- Instructions to follow:
Look through the entries and count each line that includes the string "available". Reply with the number alone.

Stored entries
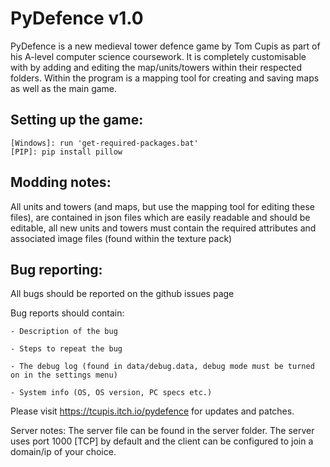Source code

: # PyDefence v1.0

PyDefence is a new medieval tower defence game by Tom Cupis 
as part of his A-level computer science coursework. It is 
completely customisable with by adding and editing the 
map/units/towers within their respected folders. Within the 
program is a mapping tool for creating and saving maps as well 
as the main game.

## Setting up the game:
```
[Windows]: run 'get-required-packages.bat'
[PIP]: pip install pillow 
```

## Modding notes:

All units and towers (and maps, but use the mapping tool for 
editing these files), are contained in json files which are 
easily readable and should be editable, all new units and towers 
must contain the required attributes and associated image files 
(found within the texture pack)


## Bug reporting:

All bugs should be reported on the github issues page

Bug reports should contain:

	- Description of the bug

	- Steps to repeat the bug

	- The debug log (found in data/debug.data, debug mode must be turned on in the settings menu)

	- System info (OS, OS version, PC specs etc.)


Please visit https://tcupis.itch.io/pydefence for updates and patches.

Server notes:
The server file can be found in the server folder.
The server uses port 1000 [TCP] by default and the client can
be configured to join a domain/ip of your choice.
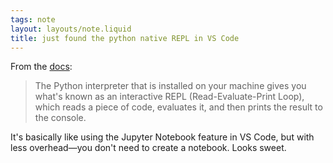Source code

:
 ```yaml
---
tags: note
layout: layouts/note.liquid
title: just found the python native REPL in VS Code
---
```


From the [docs](https://code.visualstudio.com/docs/python/run):

> The Python interpreter that is installed on your machine gives you what's known as an interactive REPL (Read-Evaluate-Print Loop), which reads a piece of code, evaluates it, and then prints the result to the console.

It's basically like using the Jupyter Notebook feature in VS Code, but with less overhead—you don't need to create a notebook.  Looks sweet.
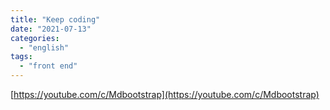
 ```yaml
---
title: "Keep coding"
date: "2021-07-13"
categories:
  - "english"
tags:
  - "front end"
---
```


[https://youtube.com/c/Mdbootstrap](https://youtube.com/c/Mdbootstrap)
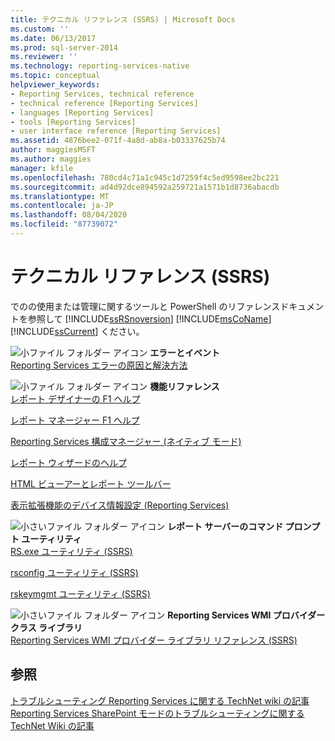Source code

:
 ```yaml
---
title: テクニカル リファレンス (SSRS) | Microsoft Docs
ms.custom: ''
ms.date: 06/13/2017
ms.prod: sql-server-2014
ms.reviewer: ''
ms.technology: reporting-services-native
ms.topic: conceptual
helpviewer_keywords:
- Reporting Services, technical reference
- technical reference [Reporting Services]
- languages [Reporting Services]
- tools [Reporting Services]
- user interface reference [Reporting Services]
ms.assetid: 4876bee2-071f-4a8d-ab8a-b03337625b74
author: maggiesMSFT
ms.author: maggies
manager: kfile
ms.openlocfilehash: 780cd4c71a1c945c1d7259f4c5ed9598ee2bc221
ms.sourcegitcommit: ad4d92dce894592a259721a1571b1d8736abacdb
ms.translationtype: MT
ms.contentlocale: ja-JP
ms.lasthandoff: 08/04/2020
ms.locfileid: "87739072"
---
```

# <a name="technical-reference-ssrs"></a>テクニカル リファレンス (SSRS)
  でのの使用または管理に関するツールと PowerShell のリファレンスドキュメントを参照して [!INCLUDE[ssRSnoversion](../includes/ssrsnoversion-md.md)] [!INCLUDE[msCoName](../includes/msconame-md.md)] [!INCLUDE[ssCurrent](../includes/sscurrent-md.md)] ください。  
  
 ![小ファイル フォルダー アイコン](../../2014/integration-services/media/filefolder-small.gif "小さいファイル フォルダー アイコン") **エラーとイベント**  
 [Reporting Services エラーの原因と解決方法](troubleshooting/cause-and-resolution-of-reporting-services-errors.md)  
  
 ![小ファイル フォルダー アイコン](../../2014/integration-services/media/filefolder-small.gif "小さいファイル フォルダー アイコン") **機能リファレンス**  
 [レポート デザイナーの F1 ヘルプ](tools/report-designer-f1-help.md)  
  
 [レポート マネージャー F1 ヘルプ](../../2014/reporting-services/report-manager-f1-help.md)  
  
 [Reporting Services 構成マネージャー &#40;ネイティブ モード&#41;](../sql-server/install/reporting-services-configuration-manager-native-mode.md)  
  
 [レポート ウィザードのヘルプ](../../2014/reporting-services/report-wizard-help.md)  
  
 [HTML ビューアーとレポート ツールバー](html-viewer-and-the-report-toolbar.md)  
  
 [表示拡張機能のデバイス情報設定 (Reporting Services)](device-information-settings-for-rendering-extensions-reporting-services.md)  
  
 ![小さいファイル フォルダー アイコン](../../2014/integration-services/media/filefolder-small.gif "小さいファイル フォルダー アイコン") **レポート サーバーのコマンド プロンプト ユーティリティ**  
 [RS.exe ユーティリティ &#40;SSRS&#41;](tools/rs-exe-utility-ssrs.md)  
  
 [rsconfig ユーティリティ &#40;SSRS&#41;](tools/rsconfig-utility-ssrs.md)  
  
 [rskeymgmt ユーティリティ &#40;SSRS&#41;](tools/rskeymgmt-utility-ssrs.md)  
  
 ![小さいファイル フォルダー アイコン](../../2014/integration-services/media/filefolder-small.gif "小さいファイル フォルダー アイコン") **Reporting Services WMI プロバイダー クラス ライブラリ**  
 [Reporting Services WMI プロバイダー ライブラリ リファレンス &#40;SSRS&#41;](wmi-provider-library-reference/reporting-services-wmi-provider-library-reference-ssrs.md)  
  
## <a name="see-also"></a>参照  
 [トラブルシューティング Reporting Services に関する TechNet wiki の記事](https://go.microsoft.com/fwlink/?LinkID=209153)   
 [Reporting Services SharePoint モードのトラブルシューティングに関する TechNet Wiki の記事](https://go.microsoft.com/fwlink/?LinkID=209158)  
  
  
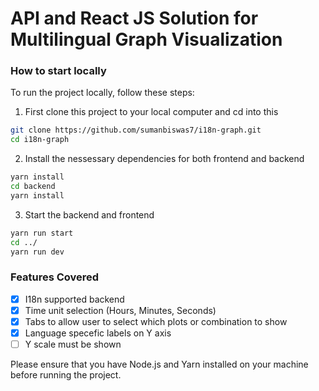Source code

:# API and React JS Solution for Multilingual Graph Visualization

### How to start locally

To run the project locally, follow these steps:

1. First clone this project to your local computer and cd into this

```sh
git clone https://github.com/sumanbiswas7/i18n-graph.git
cd i18n-graph
```

2. Install the nessessary dependencies for both frontend and backend

```sh
yarn install
cd backend
yarn install
```

3. Start the backend and frontend

```sh
yarn run start
cd ../
yarn run dev
```

### Features Covered

- [x] I18n supported backend
- [x] Time unit selection (Hours, Minutes, Seconds)
- [x] Tabs to allow user to select which plots or combination to show
- [x] Language specefic labels on Y axis
- [ ] Y scale must be shown

Please ensure that you have Node.js and Yarn installed on your machine before running the project.
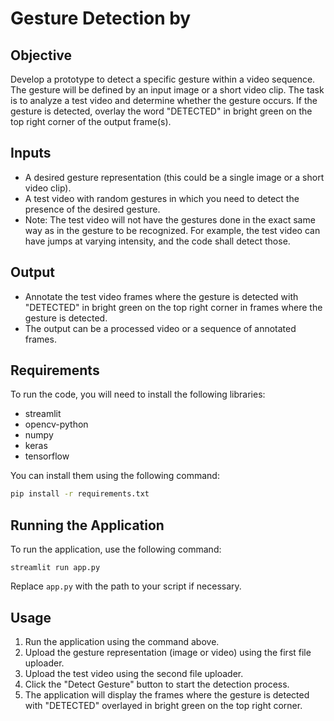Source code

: # Gesture Detection by

## Objective

Develop a prototype to detect a specific gesture within a video sequence. The gesture will be defined by an input image or a short video clip. The task is to analyze a test video and determine whether the gesture occurs. If the gesture is detected, overlay the word "DETECTED" in bright green on the top right corner of the output frame(s).

## Inputs

- A desired gesture representation (this could be a single image or a short video clip).
- A test video with random gestures in which you need to detect the presence of the desired gesture.
- Note: The test video will not have the gestures done in the exact same way as in the gesture to be recognized. For example, the test video can have jumps at varying intensity, and the code shall detect those.

## Output

- Annotate the test video frames where the gesture is detected with "DETECTED" in bright green on the top right corner in frames where the gesture is detected.
- The output can be a processed video or a sequence of annotated frames.

## Requirements

To run the code, you will need to install the following libraries:

- streamlit
- opencv-python
- numpy
- keras
- tensorflow

You can install them using the following command:

```bash
pip install -r requirements.txt
```

## Running the Application

To run the application, use the following command:

```
streamlit run app.py
```

Replace `app.py` with the path to your script if necessary.

## Usage

1. Run the application using the command above.
2. Upload the gesture representation (image or video) using the first file uploader.
3. Upload the test video using the second file uploader.
4. Click the "Detect Gesture" button to start the detection process.
5. The application will display the frames where the gesture is detected with "DETECTED" overlayed in bright green on the top right corner.
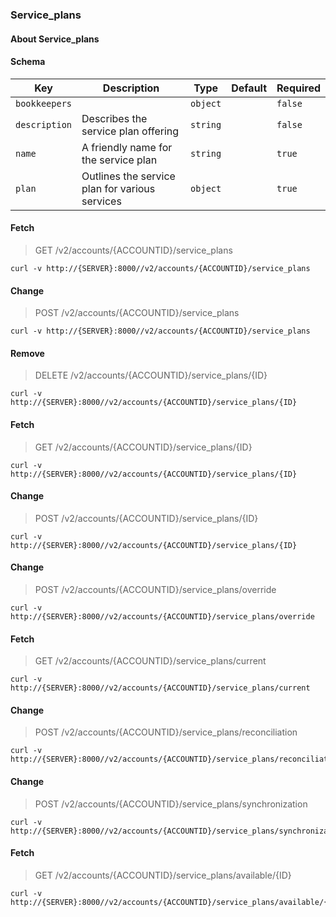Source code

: ### Service_plans

#### About Service_plans

#### Schema

Key | Description | Type | Default | Required
--- | ----------- | ---- | ------- | --------
`bookkeepers` |   | `object` |   | `false`
`description` | Describes the service plan offering | `string` |   | `false`
`name` | A friendly name for the service plan | `string` |   | `true`
`plan` | Outlines the service plan for various services | `object` |   | `true`


#### Fetch

> GET /v2/accounts/{ACCOUNTID}/service_plans

```curl
curl -v http://{SERVER}:8000//v2/accounts/{ACCOUNTID}/service_plans
```

#### Change

> POST /v2/accounts/{ACCOUNTID}/service_plans

```curl
curl -v http://{SERVER}:8000//v2/accounts/{ACCOUNTID}/service_plans
```

#### Remove

> DELETE /v2/accounts/{ACCOUNTID}/service_plans/{ID}

```curl
curl -v http://{SERVER}:8000//v2/accounts/{ACCOUNTID}/service_plans/{ID}
```

#### Fetch

> GET /v2/accounts/{ACCOUNTID}/service_plans/{ID}

```curl
curl -v http://{SERVER}:8000//v2/accounts/{ACCOUNTID}/service_plans/{ID}
```

#### Change

> POST /v2/accounts/{ACCOUNTID}/service_plans/{ID}

```curl
curl -v http://{SERVER}:8000//v2/accounts/{ACCOUNTID}/service_plans/{ID}
```

#### Change

> POST /v2/accounts/{ACCOUNTID}/service_plans/override

```curl
curl -v http://{SERVER}:8000//v2/accounts/{ACCOUNTID}/service_plans/override
```

#### Fetch

> GET /v2/accounts/{ACCOUNTID}/service_plans/current

```curl
curl -v http://{SERVER}:8000//v2/accounts/{ACCOUNTID}/service_plans/current
```

#### Change

> POST /v2/accounts/{ACCOUNTID}/service_plans/reconciliation

```curl
curl -v http://{SERVER}:8000//v2/accounts/{ACCOUNTID}/service_plans/reconciliation
```

#### Change

> POST /v2/accounts/{ACCOUNTID}/service_plans/synchronization

```curl
curl -v http://{SERVER}:8000//v2/accounts/{ACCOUNTID}/service_plans/synchronization
```

#### Fetch

> GET /v2/accounts/{ACCOUNTID}/service_plans/available/{ID}

```curl
curl -v http://{SERVER}:8000//v2/accounts/{ACCOUNTID}/service_plans/available/{ID}
```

- Result of the task:
2